Coincidentally, a couple of days before I heard that the 7 was out, I happend to read an interview with Jakob Nielsen (Interaction Design, Reece, Rogers and Sharp, 2002) in which he says:
“My prediction has been that Explorer Version 8 will be the first good web browser and that is still my prediction, but there are still a few versions to come before we reach that level.”
Given that Explorer Version 6 had shipped the year before, my powers of higher mathematics reveal to me that we now have approximately one more version to go. But I could be wrong.
A web browser is an interesting beast. A mini OS in its own right – a machine within a machine – and as such presents a huge challenge for UI developers; at least on a par with that of mobile phone interface design. So it’s really interesting to see IE 7. I wasn’t quite interested enough to download a beta, but make of that what you will (the fact that I use Linux and Firefox may have something to do with it).
So – after havin’ me Windows installation “verified” by Microsoft Genuine Advantage and waiting for (of course!) a system reboot, it burst upon me. After playing about for a bit, I could see the good news and the bad news. The good news was that Microsoft (or more accurately, the MSIE team – itself larger than most other software development companies) have eschewed the traditional approach of pounding you in the face with as many icons as you can keep in your field of vision. They have removed, they have hidden, they have simplified. The experience of using the 7 is a simple one. Less is more – oh yes. They have even hidden the menu bar by default. This strikes me as rather nice, because I’ve been using Firefox in kiosk mode (F11) a lot more recently. IE 7s approach is certainly the right one to deliver for a web browser in 2006 because of the aforementioned context of its use. The days of the self-important splash screen are long gone.

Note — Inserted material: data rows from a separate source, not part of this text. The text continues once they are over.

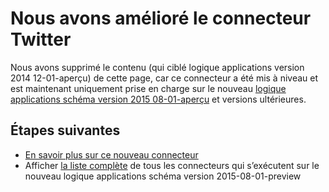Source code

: <properties
   pageTitle="L’utilisation du connecteur Twitter dans les applications logique | Service d’application Microsoft Azure"
   description="Comment créer et configurer l’application Connecteur Twitter ou API et l’utiliser dans une application logique dans le Service d’application Azure"
   services="logic-apps"
   documentationCenter=".net,nodejs,java"
   authors="msftman"
   manager="erikre"
   editor=""/>

<tags
   ms.service="logic-apps"
   ms.devlang="multiple"
   ms.topic="article"
   ms.tgt_pltfrm="na"
   ms.workload="integration"
   ms.date="04/19/2016"
   ms.author="deonhe"/>


# <a name="weve-improved-the-twitter-connector"></a>Nous avons amélioré le connecteur Twitter 

Nous avons supprimé le contenu (qui ciblé logique applications version 2014 12-01-aperçu) de cette page, car ce connecteur a été mis à niveau et est maintenant uniquement prise en charge sur le nouveau [logique applications schéma version 2015 08-01-aperçu](./app-service-logic-schema-2015-08-01.md) et versions ultérieures. 


## <a name="next-steps"></a>Étapes suivantes    

- [En savoir plus sur ce nouveau connecteur](../connectors/connectors-create-api-twitter.md)
- Afficher [la liste complète](../connectors/apis-list.md) de tous les connecteurs qui s’exécutent sur le nouveau logique applications schéma version 2015-08-01-preview  
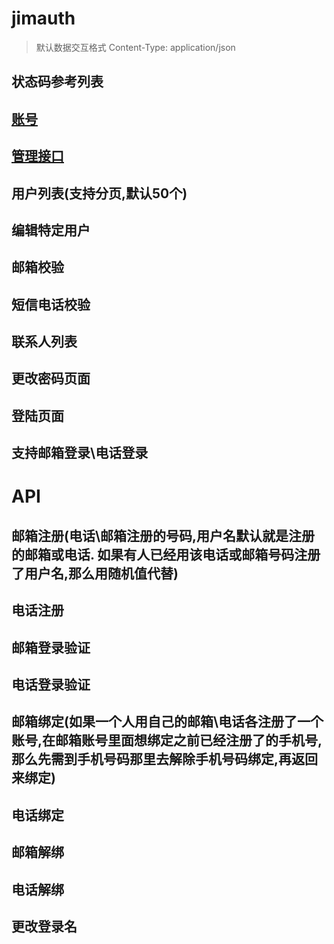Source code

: # jimauth

> 默认数据交互格式 Content-Type: application/json
## 状态码参考列表

## [账号](docs/auth.md)
## [管理接口](docs/mgmt.md)

## 用户列表(支持分页,默认50个)
## 编辑特定用户
## 邮箱校验
## 短信电话校验
## 联系人列表
## 更改密码页面
## 登陆页面
## 支持邮箱登录\电话登录


# API
## 邮箱注册(电话\邮箱注册的号码,用户名默认就是注册的邮箱或电话. 如果有人已经用该电话或邮箱号码注册了用户名,那么用随机值代替)
## 电话注册
## 邮箱登录验证
## 电话登录验证
## 邮箱绑定(如果一个人用自己的邮箱\电话各注册了一个账号,在邮箱账号里面想绑定之前已经注册了的手机号,那么先需到手机号码那里去解除手机号码绑定,再返回来绑定)
## 电话绑定
## 邮箱解绑
## 电话解绑
## 更改登录名
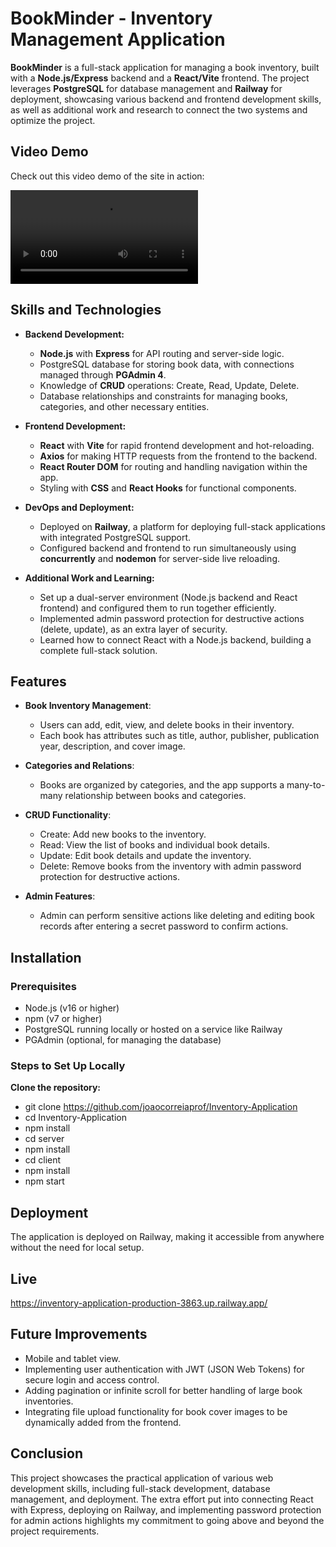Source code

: # BookMinder - Inventory Management Application

**BookMinder** is a full-stack application for managing a book inventory, built with a **Node.js/Express** backend and a **React/Vite** frontend. The project leverages **PostgreSQL** for database management and **Railway** for deployment, showcasing various backend and frontend development skills, as well as additional work and research to connect the two systems and optimize the project.

## Video Demo

Check out this video demo of the site in action:

![Video Demo](./client/public/demo.mp4)

## Skills and Technologies

- **Backend Development:**

  - **Node.js** with **Express** for API routing and server-side logic.
  - PostgreSQL database for storing book data, with connections managed through **PGAdmin 4**.
  - Knowledge of **CRUD** operations: Create, Read, Update, Delete.
  - Database relationships and constraints for managing books, categories, and other necessary entities.

- **Frontend Development:**

  - **React** with **Vite** for rapid frontend development and hot-reloading.
  - **Axios** for making HTTP requests from the frontend to the backend.
  - **React Router DOM** for routing and handling navigation within the app.
  - Styling with **CSS** and **React Hooks** for functional components.

- **DevOps and Deployment:**

  - Deployed on **Railway**, a platform for deploying full-stack applications with integrated PostgreSQL support.
  - Configured backend and frontend to run simultaneously using **concurrently** and **nodemon** for server-side live reloading.

- **Additional Work and Learning:**
  - Set up a dual-server environment (Node.js backend and React frontend) and configured them to run together efficiently.
  - Implemented admin password protection for destructive actions (delete, update), as an extra layer of security.
  - Learned how to connect React with a Node.js backend, building a complete full-stack solution.

## Features

- **Book Inventory Management**:
  - Users can add, edit, view, and delete books in their inventory.
  - Each book has attributes such as title, author, publisher, publication year, description, and cover image.
- **Categories and Relations**:
  - Books are organized by categories, and the app supports a many-to-many relationship between books and categories.
- **CRUD Functionality**:

  - Create: Add new books to the inventory.
  - Read: View the list of books and individual book details.
  - Update: Edit book details and update the inventory.
  - Delete: Remove books from the inventory with admin password protection for destructive actions.

- **Admin Features**:
  - Admin can perform sensitive actions like deleting and editing book records after entering a secret password to confirm actions.

## Installation

### Prerequisites

- Node.js (v16 or higher)
- npm (v7 or higher)
- PostgreSQL running locally or hosted on a service like Railway
- PGAdmin (optional, for managing the database)

### Steps to Set Up Locally

**Clone the repository:**

- git clone https://github.com/joaocorreiaprof/Inventory-Application
- cd Inventory-Application
- npm install
- cd server
- npm install
- cd client
- npm install
- npm start

## Deployment

The application is deployed on Railway, making it accessible from anywhere without the need for local setup.

## Live

https://inventory-application-production-3863.up.railway.app/

## Future Improvements

- Mobile and tablet view.
- Implementing user authentication with JWT (JSON Web Tokens) for secure login and access control.
- Adding pagination or infinite scroll for better handling of large book inventories.
- Integrating file upload functionality for book cover images to be dynamically added from the frontend.

## Conclusion

This project showcases the practical application of various web development skills, including full-stack development, database management, and deployment. The extra effort put into connecting React with Express, deploying on Railway, and implementing password protection for admin actions highlights my commitment to going above and beyond the project requirements.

The bad news is that hiding the menu bar seems to be its only usage innovation. Other than that, not a single UI feature of the browser is new, or even particularly exciting. Tabs, quick tabs, search bar, RSS… all rather the same as Firefox really. Even the RSS support shares the rather confusing (to my mind) association with bookmarks (sorry, “favourites”).
It could have been worse I suppose, but I’d expected more. I’d expected… different. So I will still use Firefox on Windows – if only for the extentions.
See you in another five years, Microsoft.
But Firefox extensions are evil. How many times have you had a client tell you “my site doesn’t work in Firefox” when you know full well it does? After hours of fruitless testing, it turns out that the version of Firefox it doesn’t run on is riddled with extensions, “helpers” and toolbars that drop JavaScript into the page, conflicting with your function or variable names. Evil, I tell you, evil.
Well, that’s one of the down sides of having an open code base and a huge army of people writing their own extensions. For free.
But the good news is that Microsoft have introduced the idea of extensions to IE7 in the form of “Add-ons” (actually these could have been around for IE6 – I’ve not been paying attention). So it’ll be just as confusing.
Sadly, I’ve had to uninstall my IE7… :-( It crashes the Napster client. However, I’m pleased to report that simply uninstalling from Add/Remove Programs works like a dream, and gave me back IE6, just as I’d left it, all preferences intact.